The Spanish government has signed an agreement with the country’s Centre for Technological and Industrial Development (CDTI) to install facial recognition cameras at the entrance of stadiums, concert halls and other large venues across Spain.
The aim is to provide Civil Guard officers with information on people “with outstanding criminal charges against them” so that they can be arrested when leaving the premises.
The facial recognition software would cross-reference the imagery with police records to alert Spanish police forces while the event is taking place.
According to the report included in Spain’s State Bulletin (BOE), the aim is to reduce the number of officers needed at these events. The facial recognition systems will also be installed in rural settings to make up for the lack of police officers available in these areas.
The technology would also assist in locating belongings such as mobile phones or wallets that were stolen at large events.
The announcement comes just weeks after Mercadona – Spain’s most popular supermarket chain- said it had also installed facial recognition systems in 40 of its stores.

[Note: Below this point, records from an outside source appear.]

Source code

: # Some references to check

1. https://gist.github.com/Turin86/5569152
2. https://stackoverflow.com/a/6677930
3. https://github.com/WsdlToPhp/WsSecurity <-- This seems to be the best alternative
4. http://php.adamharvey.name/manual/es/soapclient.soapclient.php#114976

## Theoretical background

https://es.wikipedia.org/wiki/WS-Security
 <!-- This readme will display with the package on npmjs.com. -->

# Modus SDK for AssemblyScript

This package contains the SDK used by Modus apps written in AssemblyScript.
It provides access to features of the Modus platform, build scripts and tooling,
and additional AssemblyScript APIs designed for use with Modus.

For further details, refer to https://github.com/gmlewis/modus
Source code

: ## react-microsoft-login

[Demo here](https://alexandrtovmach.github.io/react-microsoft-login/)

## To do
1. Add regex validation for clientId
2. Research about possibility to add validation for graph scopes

According to representatives of the company, the software would be used “only and exclusively” to detect if people with restraining orders and criminal sentences entered their premises.

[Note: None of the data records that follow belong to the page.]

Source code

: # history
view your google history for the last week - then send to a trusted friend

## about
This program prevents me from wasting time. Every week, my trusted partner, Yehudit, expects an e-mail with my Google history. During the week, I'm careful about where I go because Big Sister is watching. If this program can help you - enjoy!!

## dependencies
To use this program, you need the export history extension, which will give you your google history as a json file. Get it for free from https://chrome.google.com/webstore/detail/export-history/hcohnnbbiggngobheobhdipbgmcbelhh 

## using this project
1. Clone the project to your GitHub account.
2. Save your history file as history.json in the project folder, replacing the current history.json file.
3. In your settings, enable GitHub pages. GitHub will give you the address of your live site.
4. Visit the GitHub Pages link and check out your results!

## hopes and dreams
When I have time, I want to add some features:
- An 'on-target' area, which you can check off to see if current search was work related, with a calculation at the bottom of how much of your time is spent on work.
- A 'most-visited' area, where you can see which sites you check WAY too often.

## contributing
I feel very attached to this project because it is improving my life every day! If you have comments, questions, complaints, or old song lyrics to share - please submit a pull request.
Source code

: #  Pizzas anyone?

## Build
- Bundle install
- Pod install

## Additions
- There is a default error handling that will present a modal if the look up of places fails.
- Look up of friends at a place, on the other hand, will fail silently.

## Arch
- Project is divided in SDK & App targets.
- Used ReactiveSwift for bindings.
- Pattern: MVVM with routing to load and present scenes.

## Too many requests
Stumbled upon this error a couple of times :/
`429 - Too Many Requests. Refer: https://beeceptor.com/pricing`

Facial recognition systems are largely controversial given their infringements on privacy and their use by states such as China with a poor human rights record.
According to EUobserver, 80 percent of Europeans are opposed to facial data being shared with authorities.

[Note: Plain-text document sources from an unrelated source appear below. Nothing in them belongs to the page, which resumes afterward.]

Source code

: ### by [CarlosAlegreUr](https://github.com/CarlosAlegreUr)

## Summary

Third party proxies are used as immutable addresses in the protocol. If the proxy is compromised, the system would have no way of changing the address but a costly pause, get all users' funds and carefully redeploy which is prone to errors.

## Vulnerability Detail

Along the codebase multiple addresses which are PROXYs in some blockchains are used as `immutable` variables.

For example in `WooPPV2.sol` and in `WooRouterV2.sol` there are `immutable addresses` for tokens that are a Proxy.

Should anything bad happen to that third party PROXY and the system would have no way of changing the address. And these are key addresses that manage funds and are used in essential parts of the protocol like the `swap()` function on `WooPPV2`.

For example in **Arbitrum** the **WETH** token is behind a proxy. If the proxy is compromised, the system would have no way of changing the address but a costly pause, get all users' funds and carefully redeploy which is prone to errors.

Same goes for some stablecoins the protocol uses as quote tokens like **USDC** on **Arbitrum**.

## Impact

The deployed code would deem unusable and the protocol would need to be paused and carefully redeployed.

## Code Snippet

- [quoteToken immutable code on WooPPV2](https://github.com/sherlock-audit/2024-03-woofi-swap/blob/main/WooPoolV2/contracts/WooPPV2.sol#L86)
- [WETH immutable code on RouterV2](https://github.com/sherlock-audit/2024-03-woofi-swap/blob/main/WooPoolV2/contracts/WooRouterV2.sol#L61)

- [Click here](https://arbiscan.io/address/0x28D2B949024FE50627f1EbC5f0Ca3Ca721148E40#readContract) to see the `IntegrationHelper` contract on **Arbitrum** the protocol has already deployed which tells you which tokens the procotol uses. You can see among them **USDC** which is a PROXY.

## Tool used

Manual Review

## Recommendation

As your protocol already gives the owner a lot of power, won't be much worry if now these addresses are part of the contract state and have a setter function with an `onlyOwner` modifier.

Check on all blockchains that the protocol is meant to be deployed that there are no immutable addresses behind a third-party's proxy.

The European Commission had considered the possibility of banning its use for identification purposes in public spaces for five years, but Brussels has ended up choosing to leave the option of adopting or restricting it to its member states.
Despite such negative sentiment from the public, facial recognition is in use across 26 European countries, with Belgium and Luxembourg the continent’s most vocal opponents to its use.
Facial-recognition technologies can be used to watch, track or analyse citizens’ movement and behaviour.
In China’s case, it’s used to score the population for “social credit” in a dystopian manner similar to that seen in TV series Black Mirror.